In some areas of the UK just 1% of rooms advertised for rent are affordable and available to young people claiming social security, according to research carried out by the Social Security Advisory Commitee (SSAC). Manchester was not included in the SSAC’s results so The Meteor repeated their research method and extended it to cover two more property letting websites and found a similar story: over 99% of rooms advertised in Manchester were unaffordable or unavailable to young people receiving welfare.
As the ability to buy a house or obtain a social housing tenancy escapes an ever increasing number of young people in the UK, they are becoming increasingly reliant on the Private Rented Sector (PRS) for housing. But changes to social security, government housing policy and PRS landlords failing to accept tenants claiming welfare are creating a dysfunctional housing market that is failing to stably house increasing numbers of young people. The ultimate result of this is increasing youth homelessness, with 45% of homeless agencies reporting they believed there had been an increase in young men sleeping rough, and 92% of respondents to the same survey identifying delayed Universal Credit payments as being a cause of increasing youth homelessness. The most visible kind of homelessness, rough sleeping, saw a yearly 42% increase (all ages) across Greater Manchester in 2017.
The Shared Accommodation Rate is one such change that limits the amount of Housing Benefit (or housing component of Universal Credit) single people under 35 may claim. It mainly applies to people renting a single room in a shared house from a private landlord. The SAR depends on the area you live and the price of rents there. The lowest third of market rents are used to calculate a Local Housing Allowance (LHA) cap, the amount of housing benefit that can be paid for a self contained home; the amount of SAR payable is then calculated as a fraction of the LHA.

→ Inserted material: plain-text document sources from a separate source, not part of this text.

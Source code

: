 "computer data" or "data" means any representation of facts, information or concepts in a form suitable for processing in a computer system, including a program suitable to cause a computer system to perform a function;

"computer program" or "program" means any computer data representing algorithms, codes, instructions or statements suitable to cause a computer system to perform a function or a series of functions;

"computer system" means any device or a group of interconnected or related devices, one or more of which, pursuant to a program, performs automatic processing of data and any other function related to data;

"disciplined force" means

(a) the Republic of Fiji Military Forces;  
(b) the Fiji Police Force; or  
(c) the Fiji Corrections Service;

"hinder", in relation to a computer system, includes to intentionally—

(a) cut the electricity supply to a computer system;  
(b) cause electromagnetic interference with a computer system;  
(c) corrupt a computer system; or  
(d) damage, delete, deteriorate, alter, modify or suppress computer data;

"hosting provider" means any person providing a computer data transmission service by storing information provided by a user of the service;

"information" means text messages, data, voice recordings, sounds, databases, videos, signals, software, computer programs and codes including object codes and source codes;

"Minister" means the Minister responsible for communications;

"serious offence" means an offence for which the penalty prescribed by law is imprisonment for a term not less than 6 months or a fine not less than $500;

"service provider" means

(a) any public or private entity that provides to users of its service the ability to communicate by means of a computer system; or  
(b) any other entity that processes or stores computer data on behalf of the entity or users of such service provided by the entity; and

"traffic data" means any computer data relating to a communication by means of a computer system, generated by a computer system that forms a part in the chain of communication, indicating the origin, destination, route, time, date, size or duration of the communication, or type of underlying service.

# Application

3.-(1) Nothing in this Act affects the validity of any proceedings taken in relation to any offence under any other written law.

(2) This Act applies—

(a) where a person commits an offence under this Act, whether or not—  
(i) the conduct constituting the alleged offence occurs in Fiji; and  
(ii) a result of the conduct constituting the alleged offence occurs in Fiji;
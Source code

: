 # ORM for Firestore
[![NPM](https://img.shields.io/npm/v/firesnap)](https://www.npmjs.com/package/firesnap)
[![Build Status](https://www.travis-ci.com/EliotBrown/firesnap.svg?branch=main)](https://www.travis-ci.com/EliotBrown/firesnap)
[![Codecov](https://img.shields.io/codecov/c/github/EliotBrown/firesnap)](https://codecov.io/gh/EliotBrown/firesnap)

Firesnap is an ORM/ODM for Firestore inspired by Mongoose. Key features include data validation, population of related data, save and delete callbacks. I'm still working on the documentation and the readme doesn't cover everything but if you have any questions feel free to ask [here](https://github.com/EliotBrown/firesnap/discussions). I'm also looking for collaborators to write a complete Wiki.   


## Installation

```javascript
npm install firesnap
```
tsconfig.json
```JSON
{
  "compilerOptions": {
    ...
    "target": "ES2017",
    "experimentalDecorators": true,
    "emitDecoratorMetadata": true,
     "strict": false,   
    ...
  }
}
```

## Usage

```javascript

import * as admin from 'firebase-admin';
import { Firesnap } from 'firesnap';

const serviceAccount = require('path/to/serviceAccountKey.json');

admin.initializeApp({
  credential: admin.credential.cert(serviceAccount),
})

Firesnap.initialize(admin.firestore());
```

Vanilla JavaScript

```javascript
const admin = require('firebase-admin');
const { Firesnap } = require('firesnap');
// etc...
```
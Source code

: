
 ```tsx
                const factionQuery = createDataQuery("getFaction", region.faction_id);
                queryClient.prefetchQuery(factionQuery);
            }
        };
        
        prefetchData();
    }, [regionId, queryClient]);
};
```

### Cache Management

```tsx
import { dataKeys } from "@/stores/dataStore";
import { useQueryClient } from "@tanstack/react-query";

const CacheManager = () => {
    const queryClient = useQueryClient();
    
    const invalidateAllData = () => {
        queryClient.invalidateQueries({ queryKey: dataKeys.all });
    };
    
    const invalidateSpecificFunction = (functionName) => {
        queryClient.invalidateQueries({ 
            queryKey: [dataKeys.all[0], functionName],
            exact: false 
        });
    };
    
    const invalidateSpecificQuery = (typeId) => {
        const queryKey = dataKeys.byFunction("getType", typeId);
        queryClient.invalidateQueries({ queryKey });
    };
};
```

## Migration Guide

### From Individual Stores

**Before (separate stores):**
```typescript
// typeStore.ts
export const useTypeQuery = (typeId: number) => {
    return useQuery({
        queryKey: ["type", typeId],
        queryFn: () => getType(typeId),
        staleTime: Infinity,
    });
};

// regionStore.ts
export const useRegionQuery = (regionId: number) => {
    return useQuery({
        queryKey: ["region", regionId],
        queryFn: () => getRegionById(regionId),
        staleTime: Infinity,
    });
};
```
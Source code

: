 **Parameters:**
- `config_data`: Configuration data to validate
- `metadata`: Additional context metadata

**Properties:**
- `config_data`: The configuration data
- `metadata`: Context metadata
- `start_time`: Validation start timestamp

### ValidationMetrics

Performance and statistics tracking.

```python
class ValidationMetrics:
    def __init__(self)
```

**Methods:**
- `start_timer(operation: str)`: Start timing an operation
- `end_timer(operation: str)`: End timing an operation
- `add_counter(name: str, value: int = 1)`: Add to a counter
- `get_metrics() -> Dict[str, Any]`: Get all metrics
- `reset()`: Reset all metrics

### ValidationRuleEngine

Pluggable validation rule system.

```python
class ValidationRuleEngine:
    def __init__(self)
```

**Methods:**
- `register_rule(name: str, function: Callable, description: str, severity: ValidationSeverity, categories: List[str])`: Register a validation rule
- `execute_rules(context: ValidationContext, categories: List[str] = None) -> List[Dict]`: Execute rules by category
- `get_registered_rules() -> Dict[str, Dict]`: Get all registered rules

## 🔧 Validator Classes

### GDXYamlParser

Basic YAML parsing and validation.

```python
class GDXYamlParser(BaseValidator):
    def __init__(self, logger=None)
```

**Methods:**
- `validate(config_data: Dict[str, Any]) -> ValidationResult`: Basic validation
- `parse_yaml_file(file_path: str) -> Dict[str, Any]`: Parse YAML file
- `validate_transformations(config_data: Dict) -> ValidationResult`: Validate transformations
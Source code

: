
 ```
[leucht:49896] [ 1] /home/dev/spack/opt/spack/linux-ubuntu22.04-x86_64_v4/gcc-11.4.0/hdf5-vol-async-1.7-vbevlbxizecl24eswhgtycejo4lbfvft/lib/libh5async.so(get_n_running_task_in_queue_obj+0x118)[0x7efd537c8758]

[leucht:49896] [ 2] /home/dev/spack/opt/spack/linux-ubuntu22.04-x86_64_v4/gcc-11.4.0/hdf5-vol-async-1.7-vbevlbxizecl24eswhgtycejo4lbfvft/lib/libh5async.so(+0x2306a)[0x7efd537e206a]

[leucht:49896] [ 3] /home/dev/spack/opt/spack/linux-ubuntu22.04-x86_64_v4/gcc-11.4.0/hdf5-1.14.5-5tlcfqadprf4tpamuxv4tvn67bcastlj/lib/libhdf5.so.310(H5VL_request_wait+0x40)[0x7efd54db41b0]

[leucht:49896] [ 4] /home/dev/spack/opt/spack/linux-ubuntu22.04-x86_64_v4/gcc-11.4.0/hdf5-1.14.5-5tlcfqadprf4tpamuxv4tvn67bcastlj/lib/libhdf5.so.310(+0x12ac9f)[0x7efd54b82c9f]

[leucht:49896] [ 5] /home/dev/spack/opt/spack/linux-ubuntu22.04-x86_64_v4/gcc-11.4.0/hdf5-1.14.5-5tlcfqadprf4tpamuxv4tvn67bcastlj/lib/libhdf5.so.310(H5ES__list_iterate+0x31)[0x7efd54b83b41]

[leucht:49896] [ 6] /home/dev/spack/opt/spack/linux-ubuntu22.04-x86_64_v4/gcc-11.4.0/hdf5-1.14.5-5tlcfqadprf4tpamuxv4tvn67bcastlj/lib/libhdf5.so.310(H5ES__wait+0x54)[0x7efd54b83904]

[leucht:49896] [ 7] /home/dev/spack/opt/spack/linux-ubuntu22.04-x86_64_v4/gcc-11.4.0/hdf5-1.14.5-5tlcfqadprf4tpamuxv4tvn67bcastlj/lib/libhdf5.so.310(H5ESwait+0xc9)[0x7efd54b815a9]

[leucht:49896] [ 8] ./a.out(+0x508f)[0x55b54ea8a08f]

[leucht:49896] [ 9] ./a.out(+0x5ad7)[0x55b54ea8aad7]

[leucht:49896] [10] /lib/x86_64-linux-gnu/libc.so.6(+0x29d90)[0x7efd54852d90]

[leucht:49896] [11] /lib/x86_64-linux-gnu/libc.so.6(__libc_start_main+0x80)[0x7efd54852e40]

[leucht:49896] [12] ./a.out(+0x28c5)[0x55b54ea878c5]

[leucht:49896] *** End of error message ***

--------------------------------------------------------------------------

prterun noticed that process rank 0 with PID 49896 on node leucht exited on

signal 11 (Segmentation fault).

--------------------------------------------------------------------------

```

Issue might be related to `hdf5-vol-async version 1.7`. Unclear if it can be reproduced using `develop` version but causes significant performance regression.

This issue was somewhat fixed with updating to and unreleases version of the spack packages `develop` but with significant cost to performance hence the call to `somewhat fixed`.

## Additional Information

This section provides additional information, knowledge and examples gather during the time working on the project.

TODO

For example, Manchester is covered by two SAR rates: Central Greater Manchester’s SAR is £67.20 per week (£101.98, LHA for 1 bed flat) , while Southern Greater Manchester’s SAR is £61.37 per week (£102.25, LHA for 1 bed flat).
A snapshot analysis of the rooms available for rent in Manchester on 25 April was carried out on the popular shared accommodation room-finding site spareroom.co.uk. This initially returned 1699 adverts for rooms in Manchester with no filters set. When maximum rent was set to £68/week (80p above the higher SAR rate for Manchester) the number of hits for rooms available dropped to 106, just 6% of the original total. When the results were filtered again for the number of rooms advertised that would accept Housing Benefit claimants, the hits dropped to a paltry 4, leaving just 0.2% of the original search result. Which means 99.8% of the advertised rooms in Manchester, on sparerooms.co.uk, were either unaffordable due to rents above the SAR or unavailable due to the landlord not accepting Housing Benefit recipients.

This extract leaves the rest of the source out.